O princípio da exclusividade surge da necessidade de se impedir que sejam incluídas matérias não correlatas ao orçamento as leis orçamentárias, popularmente conhecidos como “jabutis” ou “caudas orçamentárias”. Como estudaremos a seguir, a tramitação das leis orçamentárias é mais célere que as demais leis, por isso, a imposição de tal vedação. Na Carta Maior o princípio da exclusividade foi celebrado pelo art. 165, § 8º, que contém a seguinte redação:

 

Art. 165. (...) § 8º A lei orçamentária anual não conterá dispositivo estranho à previsão da receita e à fixação da despesanão se incluindo na proibição a autorização para abertura de créditos suplementares e contratação de operações de crédito, ainda que por antecipação de receita, nos termos da lei. (Grifo nosso)

Notemos que a própria Constituição Federal estabelece duas exceções ao princípio da exclusividade, ou seja, duas matérias não correlatas ao orçamento, mas que podem estar presentes na LOA: (i) autorização para abertura de créditos suplementares; (ii) e contratação de operações de crédito, ainda que por antecipação de receita.

 

Como cai na prova?

 

1 - (FCC – DPE-BA – Defensor Público / 2021) No que diz respeito ao orçamento público, o princípio da exclusividade diz respeito à lei orçamentária anual

A) não conter dispositivo estranho à previsão da receita e à fixação da despesa.

B) constar despesas e receitas em seus valores brutos, sem deduções tributárias.

C) não conter dotações globais destinadas a atender indiferentemente a despesas de pessoal, material, serviços de terceiros ou quaisquer outras.

D) não fixar despesas em montante maior que as receitas previstas.

E) limitar-se a apenas um exercício financeiro.

Comentários:

De acordo com o princípio da exclusividade, a lei orçamentária não poderá ter a inclusão de matéria não correlata com a previsão de receita ou fixação de despesa. Por isso, a alternativa que deve ser marcada é a letra “a”.

Gabarito: letra A

 

2 - (FCC – TRT - 2ª REGIÃO (SP) – Analista Judiciário / 2021) Suponha que o chefe do Poder Executivo de um Estado brasileiro incluiu no Projeto de Lei Orçamentária Anual um dispositivo que determina a forma de utilização da Reserva de Contingência para o atendimento dos passivos contingentes e outros riscos e eventos fiscais imprevistos. Entretanto, a inclusão de tal dispositivo na Lei Orçamentária Anual

A) não deve ser aprovada porque fere o princípio orçamentário da exclusividade.

B) não deve ser aprovada porque deve constar na Lei do Plano Plurianual.

C) deve ser aprovada para atender o princípio orçamentário do orçamento bruto.

D) deve ser aprovada e o montante da Reserva de Contingência deve ser autorizado pelo Poder Judiciário.

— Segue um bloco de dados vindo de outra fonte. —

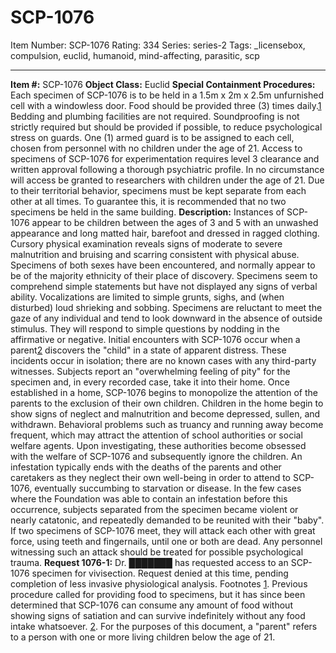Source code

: # SCP-1076
Item Number: SCP-1076
Rating: 334
Series: series-2
Tags: _licensebox, compulsion, euclid, humanoid, mind-affecting, parasitic, scp

---

**Item #:** SCP-1076
**Object Class:** Euclid
**Special Containment Procedures:** Each specimen of SCP-1076 is to be held in a 1.5m x 2m x 2.5m unfurnished cell with a windowless door. Food should be provided three (3) times daily.[1](javascript:;) Bedding and plumbing facilities are not required. Soundproofing is not strictly required but should be provided if possible, to reduce psychological stress on guards. One (1) armed guard is to be assigned to each cell, chosen from personnel with no children under the age of 21.
Access to specimens of SCP-1076 for experimentation requires level 3 clearance and written approval following a thorough psychiatric profile. In no circumstance will access be granted to researchers with children under the age of 21.
Due to their territorial behavior, specimens must be kept separate from each other at all times. To guarantee this, it is recommended that no two specimens be held in the same building.
**Description:** Instances of SCP-1076 appear to be children between the ages of 3 and 5 with an unwashed appearance and long matted hair, barefoot and dressed in ragged clothing. Cursory physical examination reveals signs of moderate to severe malnutrition and bruising and scarring consistent with physical abuse. Specimens of both sexes have been encountered, and normally appear to be of the majority ethnicity of their place of discovery.
Specimens seem to comprehend simple statements but have not displayed any signs of verbal ability. Vocalizations are limited to simple grunts, sighs, and (when disturbed) loud shrieking and sobbing. Specimens are reluctant to meet the gaze of any individual and tend to look downward in the absence of outside stimulus. They will respond to simple questions by nodding in the affirmative or negative.
Initial encounters with SCP-1076 occur when a parent[2](javascript:;) discovers the "child" in a state of apparent distress. These incidents occur in isolation; there are no known cases with any third-party witnesses. Subjects report an "overwhelming feeling of pity" for the specimen and, in every recorded case, take it into their home.
Once established in a home, SCP-1076 begins to monopolize the attention of the parents to the exclusion of their own children. Children in the home begin to show signs of neglect and malnutrition and become depressed, sullen, and withdrawn. Behavioral problems such as truancy and running away become frequent, which may attract the attention of school authorities or social welfare agents. Upon investigating, these authorities become obsessed with the welfare of SCP-1076 and subsequently ignore the children.
An infestation typically ends with the deaths of the parents and other caretakers as they neglect their own well-being in order to attend to SCP-1076, eventually succumbing to starvation or disease. In the few cases where the Foundation was able to contain an infestation before this occurrence, subjects separated from the specimen became violent or nearly catatonic, and repeatedly demanded to be reunited with their "baby".
If two specimens of SCP-1076 meet, they will attack each other with great force, using teeth and fingernails, until one or both are dead. Any personnel witnessing such an attack should be treated for possible psychological trauma.
**Request 1076-1:** Dr. ███████ has requested access to an SCP-1076 specimen for vivisection. Request denied at this time, pending completion of less invasive physiological analysis.
Footnotes
[1](javascript:;). Previous procedure called for providing food to specimens, but it has since been determined that SCP-1076 can consume any amount of food without showing signs of satiation and can survive indefinitely without any food intake whatsoever.
[2](javascript:;). For the purposes of this document, a "parent" refers to a person with one or more living children below the age of 21.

E) deve ser aprovada, desde que o texto seja exatamente igual ao que consta na Lei de Diretrizes Orçamentárias.

Comentários:

A lei não deve ser aprovada pois a reserva de contingência deve estar prevista na Lei de Diretrizes Orçamentarias e não na Lei Orçamentária Anual, conforme indica o princípio da exclusividade –“a lei orçamentária anual não conterá dispositivo estranho à previsão da receita e à fixação da despesa, não se incluindo na proibição a autorização para abertura de créditos suplementares e contratação de operações de crédito, ainda que por antecipação de receita, nos termos da lei” (art. 165, § 8º, CF).